And there is meaning in hand-written communication; the particular weight that time, thought, and effort offers up, that can’t be replicated by any other means – emails and text messages are but pixels; even a typed, printed letter doesn’t quite have the same power as something hand-written.

imageIt’s this power that John O’Connell explores in his book, For the Love of Letters: The Joy of Slow Communication, published 2012.

I don’t generally like light history books; I tend to find them a bit toothless in both content and analysis, and a bit forced in their attempts to be airily amusing. The blurb on For the Love of Letters’ dust jacket made it sound like just that kind of book, but I’m glad I worked through my initial cringe and read it anyway.

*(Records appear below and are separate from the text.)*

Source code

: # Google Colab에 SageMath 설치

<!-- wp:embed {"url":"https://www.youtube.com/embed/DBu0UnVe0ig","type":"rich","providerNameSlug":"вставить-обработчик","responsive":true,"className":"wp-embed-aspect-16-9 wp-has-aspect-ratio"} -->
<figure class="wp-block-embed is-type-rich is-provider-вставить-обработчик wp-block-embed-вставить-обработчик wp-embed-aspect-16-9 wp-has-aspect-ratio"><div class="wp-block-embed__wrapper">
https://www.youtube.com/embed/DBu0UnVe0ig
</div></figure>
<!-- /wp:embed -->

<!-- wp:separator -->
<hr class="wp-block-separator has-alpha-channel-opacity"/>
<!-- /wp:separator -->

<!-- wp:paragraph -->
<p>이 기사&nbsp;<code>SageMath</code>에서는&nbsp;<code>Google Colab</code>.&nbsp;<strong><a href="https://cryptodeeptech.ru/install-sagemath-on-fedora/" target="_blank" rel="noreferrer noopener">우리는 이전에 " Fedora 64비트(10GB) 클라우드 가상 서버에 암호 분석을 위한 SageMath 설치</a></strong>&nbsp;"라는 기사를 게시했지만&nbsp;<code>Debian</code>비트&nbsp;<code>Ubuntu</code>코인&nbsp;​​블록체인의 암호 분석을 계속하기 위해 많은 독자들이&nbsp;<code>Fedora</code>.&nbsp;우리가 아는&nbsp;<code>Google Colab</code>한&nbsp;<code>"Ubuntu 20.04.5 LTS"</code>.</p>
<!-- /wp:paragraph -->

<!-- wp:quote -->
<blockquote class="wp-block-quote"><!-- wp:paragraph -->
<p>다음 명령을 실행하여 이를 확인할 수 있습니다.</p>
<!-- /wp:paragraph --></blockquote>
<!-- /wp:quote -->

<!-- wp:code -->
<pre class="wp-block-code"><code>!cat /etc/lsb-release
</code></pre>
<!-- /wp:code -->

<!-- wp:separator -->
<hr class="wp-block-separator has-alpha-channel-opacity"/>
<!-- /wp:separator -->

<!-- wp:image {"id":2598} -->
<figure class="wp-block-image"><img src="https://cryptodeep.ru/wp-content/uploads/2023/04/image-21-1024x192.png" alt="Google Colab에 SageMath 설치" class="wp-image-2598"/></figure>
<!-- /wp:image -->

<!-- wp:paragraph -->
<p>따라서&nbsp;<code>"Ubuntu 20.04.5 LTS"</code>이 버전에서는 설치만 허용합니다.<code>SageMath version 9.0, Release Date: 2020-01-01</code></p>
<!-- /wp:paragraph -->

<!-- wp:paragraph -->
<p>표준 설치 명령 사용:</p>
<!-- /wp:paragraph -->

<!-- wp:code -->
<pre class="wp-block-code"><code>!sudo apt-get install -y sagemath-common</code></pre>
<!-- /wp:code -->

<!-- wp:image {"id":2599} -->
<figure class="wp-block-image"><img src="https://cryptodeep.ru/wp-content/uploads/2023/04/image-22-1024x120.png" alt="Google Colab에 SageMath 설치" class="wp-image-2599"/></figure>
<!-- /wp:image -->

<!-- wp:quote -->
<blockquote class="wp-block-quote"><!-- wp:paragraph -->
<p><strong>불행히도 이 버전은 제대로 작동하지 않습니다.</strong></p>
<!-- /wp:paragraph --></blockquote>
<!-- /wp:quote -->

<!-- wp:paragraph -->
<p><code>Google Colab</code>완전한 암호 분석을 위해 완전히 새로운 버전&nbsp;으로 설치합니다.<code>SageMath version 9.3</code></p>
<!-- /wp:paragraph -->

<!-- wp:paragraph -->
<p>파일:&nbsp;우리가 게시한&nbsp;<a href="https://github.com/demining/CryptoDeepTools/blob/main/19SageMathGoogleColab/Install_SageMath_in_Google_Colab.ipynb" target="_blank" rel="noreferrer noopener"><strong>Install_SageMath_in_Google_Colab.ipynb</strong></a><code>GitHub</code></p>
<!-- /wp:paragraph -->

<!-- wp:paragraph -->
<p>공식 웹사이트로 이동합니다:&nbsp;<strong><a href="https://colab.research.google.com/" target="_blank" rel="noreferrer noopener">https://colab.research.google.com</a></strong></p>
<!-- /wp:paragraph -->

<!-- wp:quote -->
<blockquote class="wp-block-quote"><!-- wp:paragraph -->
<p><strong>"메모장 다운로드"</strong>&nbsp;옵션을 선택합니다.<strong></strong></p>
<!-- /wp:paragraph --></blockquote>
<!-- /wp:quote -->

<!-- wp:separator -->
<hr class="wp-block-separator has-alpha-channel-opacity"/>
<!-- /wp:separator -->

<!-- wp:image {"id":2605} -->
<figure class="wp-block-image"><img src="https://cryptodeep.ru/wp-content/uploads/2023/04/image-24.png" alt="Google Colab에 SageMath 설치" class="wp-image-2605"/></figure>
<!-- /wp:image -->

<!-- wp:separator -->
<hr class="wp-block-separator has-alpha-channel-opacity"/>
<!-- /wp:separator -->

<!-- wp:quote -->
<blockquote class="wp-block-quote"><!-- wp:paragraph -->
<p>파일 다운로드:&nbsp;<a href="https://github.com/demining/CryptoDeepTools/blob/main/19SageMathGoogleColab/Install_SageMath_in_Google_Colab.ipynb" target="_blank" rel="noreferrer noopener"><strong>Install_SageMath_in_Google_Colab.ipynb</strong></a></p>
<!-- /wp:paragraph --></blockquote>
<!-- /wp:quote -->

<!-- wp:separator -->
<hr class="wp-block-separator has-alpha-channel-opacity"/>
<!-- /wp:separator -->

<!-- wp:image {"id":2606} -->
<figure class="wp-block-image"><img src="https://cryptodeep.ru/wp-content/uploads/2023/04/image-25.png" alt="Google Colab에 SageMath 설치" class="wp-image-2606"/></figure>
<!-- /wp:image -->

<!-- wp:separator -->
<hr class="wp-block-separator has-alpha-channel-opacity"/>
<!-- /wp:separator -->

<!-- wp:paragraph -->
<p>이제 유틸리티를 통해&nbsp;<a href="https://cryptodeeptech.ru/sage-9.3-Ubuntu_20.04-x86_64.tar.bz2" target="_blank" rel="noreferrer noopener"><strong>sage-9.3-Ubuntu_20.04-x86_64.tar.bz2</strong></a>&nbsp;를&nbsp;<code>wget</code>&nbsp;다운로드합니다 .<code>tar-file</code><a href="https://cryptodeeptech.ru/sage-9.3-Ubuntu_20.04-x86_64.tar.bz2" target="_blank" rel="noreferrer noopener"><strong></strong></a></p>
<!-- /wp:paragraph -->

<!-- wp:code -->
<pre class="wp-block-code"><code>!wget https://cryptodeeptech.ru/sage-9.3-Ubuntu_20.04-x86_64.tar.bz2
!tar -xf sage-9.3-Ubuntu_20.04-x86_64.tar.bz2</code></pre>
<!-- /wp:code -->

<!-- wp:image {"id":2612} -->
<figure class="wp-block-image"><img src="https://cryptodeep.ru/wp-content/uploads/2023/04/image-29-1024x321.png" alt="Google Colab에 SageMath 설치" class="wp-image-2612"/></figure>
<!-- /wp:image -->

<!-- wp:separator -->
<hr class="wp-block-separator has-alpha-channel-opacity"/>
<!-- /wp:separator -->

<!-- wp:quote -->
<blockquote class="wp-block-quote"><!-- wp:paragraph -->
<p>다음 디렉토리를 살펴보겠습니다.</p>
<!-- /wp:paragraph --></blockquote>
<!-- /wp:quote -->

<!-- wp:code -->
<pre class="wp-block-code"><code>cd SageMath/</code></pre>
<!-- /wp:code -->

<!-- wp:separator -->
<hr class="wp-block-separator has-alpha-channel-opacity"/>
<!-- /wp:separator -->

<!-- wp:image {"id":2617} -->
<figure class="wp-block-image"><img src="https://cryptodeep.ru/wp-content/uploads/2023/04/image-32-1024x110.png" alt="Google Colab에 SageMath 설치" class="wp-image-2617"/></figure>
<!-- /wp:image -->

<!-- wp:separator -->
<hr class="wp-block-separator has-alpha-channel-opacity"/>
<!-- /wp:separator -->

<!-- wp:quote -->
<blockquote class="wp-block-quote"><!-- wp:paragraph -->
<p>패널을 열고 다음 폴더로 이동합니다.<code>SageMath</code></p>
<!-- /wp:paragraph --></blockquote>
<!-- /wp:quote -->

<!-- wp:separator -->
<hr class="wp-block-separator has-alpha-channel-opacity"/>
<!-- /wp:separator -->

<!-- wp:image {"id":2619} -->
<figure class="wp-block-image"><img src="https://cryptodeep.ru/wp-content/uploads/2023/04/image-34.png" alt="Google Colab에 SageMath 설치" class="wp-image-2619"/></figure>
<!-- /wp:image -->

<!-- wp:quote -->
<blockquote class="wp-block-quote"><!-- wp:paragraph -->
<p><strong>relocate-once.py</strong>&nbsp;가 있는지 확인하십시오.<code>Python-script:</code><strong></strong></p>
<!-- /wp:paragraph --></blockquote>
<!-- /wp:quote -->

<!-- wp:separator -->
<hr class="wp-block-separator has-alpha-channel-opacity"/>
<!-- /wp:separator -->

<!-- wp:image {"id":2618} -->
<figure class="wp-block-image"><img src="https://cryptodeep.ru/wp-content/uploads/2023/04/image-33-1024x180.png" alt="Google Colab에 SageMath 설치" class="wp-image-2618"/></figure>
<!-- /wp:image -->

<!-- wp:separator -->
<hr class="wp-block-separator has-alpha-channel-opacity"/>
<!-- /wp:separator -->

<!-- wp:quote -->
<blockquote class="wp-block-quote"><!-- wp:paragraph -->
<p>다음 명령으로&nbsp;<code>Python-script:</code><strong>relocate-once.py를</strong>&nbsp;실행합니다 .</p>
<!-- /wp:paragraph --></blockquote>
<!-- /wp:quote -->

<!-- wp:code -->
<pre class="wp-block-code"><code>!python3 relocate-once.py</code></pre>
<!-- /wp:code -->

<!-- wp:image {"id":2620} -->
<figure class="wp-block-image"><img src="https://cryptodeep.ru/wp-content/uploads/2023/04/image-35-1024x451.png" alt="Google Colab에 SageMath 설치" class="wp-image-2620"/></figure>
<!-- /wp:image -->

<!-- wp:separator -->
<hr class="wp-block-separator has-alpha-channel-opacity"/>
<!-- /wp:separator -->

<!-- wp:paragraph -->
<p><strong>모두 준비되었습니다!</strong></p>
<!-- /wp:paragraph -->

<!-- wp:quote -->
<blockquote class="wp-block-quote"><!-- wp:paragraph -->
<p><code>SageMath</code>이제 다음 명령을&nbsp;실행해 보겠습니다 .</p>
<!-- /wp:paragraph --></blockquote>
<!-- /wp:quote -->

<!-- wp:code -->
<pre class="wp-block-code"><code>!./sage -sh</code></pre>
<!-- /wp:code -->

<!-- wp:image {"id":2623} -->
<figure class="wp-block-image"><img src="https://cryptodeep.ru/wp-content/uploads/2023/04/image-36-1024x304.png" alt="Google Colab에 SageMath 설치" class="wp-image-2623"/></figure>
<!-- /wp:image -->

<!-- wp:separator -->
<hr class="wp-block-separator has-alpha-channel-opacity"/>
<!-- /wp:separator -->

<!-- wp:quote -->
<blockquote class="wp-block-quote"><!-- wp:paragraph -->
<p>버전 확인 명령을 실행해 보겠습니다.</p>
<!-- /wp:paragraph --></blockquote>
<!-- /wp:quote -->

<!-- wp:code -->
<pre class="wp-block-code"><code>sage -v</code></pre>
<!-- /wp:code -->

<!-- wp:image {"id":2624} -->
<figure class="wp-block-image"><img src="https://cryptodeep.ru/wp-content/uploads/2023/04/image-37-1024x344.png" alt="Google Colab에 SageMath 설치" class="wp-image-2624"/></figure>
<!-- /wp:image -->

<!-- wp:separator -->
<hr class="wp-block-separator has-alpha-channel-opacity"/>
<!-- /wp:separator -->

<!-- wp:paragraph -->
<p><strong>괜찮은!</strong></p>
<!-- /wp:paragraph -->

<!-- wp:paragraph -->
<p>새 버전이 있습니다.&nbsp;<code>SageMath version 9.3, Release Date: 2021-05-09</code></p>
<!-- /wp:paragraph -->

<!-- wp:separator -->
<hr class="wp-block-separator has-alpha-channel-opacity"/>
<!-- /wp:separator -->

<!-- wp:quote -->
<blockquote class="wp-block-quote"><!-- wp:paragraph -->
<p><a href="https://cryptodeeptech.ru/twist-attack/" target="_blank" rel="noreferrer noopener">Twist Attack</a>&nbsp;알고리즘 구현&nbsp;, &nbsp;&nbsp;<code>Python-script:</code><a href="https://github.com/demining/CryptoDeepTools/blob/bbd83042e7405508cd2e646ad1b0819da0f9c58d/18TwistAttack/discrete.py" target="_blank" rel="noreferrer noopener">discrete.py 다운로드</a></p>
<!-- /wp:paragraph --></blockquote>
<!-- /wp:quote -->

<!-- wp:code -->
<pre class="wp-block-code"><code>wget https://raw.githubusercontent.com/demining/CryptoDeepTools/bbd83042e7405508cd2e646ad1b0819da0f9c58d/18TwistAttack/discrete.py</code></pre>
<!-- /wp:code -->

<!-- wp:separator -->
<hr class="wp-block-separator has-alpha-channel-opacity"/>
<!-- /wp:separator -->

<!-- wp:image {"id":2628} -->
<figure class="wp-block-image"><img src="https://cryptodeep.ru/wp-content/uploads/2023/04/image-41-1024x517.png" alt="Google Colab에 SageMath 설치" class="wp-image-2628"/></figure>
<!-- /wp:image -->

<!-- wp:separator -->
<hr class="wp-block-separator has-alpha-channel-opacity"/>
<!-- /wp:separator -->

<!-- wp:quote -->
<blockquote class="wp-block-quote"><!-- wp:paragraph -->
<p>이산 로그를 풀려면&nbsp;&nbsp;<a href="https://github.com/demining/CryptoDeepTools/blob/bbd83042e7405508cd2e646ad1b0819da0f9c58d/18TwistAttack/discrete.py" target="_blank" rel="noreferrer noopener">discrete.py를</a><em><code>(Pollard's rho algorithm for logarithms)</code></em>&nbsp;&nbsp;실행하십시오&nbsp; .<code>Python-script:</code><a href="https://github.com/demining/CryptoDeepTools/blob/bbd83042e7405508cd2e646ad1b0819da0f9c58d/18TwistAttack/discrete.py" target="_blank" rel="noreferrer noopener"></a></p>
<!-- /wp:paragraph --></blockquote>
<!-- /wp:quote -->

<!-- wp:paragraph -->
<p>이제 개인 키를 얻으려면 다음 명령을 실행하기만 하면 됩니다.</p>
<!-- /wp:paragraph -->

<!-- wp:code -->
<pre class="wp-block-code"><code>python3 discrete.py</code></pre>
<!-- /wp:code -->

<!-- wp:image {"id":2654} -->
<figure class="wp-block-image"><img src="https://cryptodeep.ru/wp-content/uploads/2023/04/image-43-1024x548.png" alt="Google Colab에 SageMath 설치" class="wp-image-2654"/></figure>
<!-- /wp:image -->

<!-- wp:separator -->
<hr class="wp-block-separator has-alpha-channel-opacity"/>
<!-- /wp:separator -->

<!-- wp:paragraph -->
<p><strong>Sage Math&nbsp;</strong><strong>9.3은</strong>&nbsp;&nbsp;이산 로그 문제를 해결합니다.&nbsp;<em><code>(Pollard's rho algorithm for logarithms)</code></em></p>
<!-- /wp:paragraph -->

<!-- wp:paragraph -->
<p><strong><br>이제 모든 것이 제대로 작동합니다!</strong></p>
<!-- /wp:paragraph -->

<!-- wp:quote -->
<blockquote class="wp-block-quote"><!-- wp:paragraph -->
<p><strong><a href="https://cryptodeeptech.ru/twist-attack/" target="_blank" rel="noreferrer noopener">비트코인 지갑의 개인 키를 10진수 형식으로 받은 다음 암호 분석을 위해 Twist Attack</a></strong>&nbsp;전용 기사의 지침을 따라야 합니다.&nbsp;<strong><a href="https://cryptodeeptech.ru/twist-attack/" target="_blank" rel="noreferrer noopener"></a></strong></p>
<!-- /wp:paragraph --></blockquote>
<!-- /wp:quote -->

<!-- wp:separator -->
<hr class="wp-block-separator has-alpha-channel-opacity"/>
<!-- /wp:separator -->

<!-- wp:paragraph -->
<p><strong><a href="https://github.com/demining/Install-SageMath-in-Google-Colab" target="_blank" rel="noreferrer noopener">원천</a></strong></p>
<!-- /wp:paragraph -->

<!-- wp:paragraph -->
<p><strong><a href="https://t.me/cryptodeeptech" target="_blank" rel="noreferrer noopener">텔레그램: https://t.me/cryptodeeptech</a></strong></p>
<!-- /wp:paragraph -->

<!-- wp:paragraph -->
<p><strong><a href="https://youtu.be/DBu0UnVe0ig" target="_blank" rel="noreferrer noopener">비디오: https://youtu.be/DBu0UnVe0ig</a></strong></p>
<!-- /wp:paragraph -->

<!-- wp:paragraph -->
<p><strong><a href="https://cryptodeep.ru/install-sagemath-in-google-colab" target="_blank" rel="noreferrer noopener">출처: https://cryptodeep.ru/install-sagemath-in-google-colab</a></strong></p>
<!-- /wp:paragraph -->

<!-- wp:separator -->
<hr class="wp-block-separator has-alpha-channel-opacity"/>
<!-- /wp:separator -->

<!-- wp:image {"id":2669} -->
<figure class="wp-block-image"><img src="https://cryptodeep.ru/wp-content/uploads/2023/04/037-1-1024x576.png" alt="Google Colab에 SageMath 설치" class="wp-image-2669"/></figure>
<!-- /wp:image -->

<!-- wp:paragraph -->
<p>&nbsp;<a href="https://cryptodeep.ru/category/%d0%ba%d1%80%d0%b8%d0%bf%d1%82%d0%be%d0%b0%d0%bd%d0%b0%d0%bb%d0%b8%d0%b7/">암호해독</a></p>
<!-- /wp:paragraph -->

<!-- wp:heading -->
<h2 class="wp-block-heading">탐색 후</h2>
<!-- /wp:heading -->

O’Connell is not only genuinely witty and deeply knowledgable about the history of letters, but the deeply personal context of the book set it apart for me.

The book opens with O’Connell preparing to pen a reply to a letter of condolence, hand-written and sent by a friend following the death of O’Connell’s mother; and closes as he completes his reply – a copy of which is included as an epilogue, a touch which adds a particular legitimacy to the narrative. What happens between is an agile trip through the history of letters, from the rhetorical theory set out by Isocrates around 400 BC, the origin of the modern postal system, to famous letter writers and styles – love letters, advisory letters, letters confronting death.

It’s light history, light philosophy, and light humour, but it’s the personal and charming elements of the book that make it a satisfying read – it feels far more like having a conversation with an old friend than anything else.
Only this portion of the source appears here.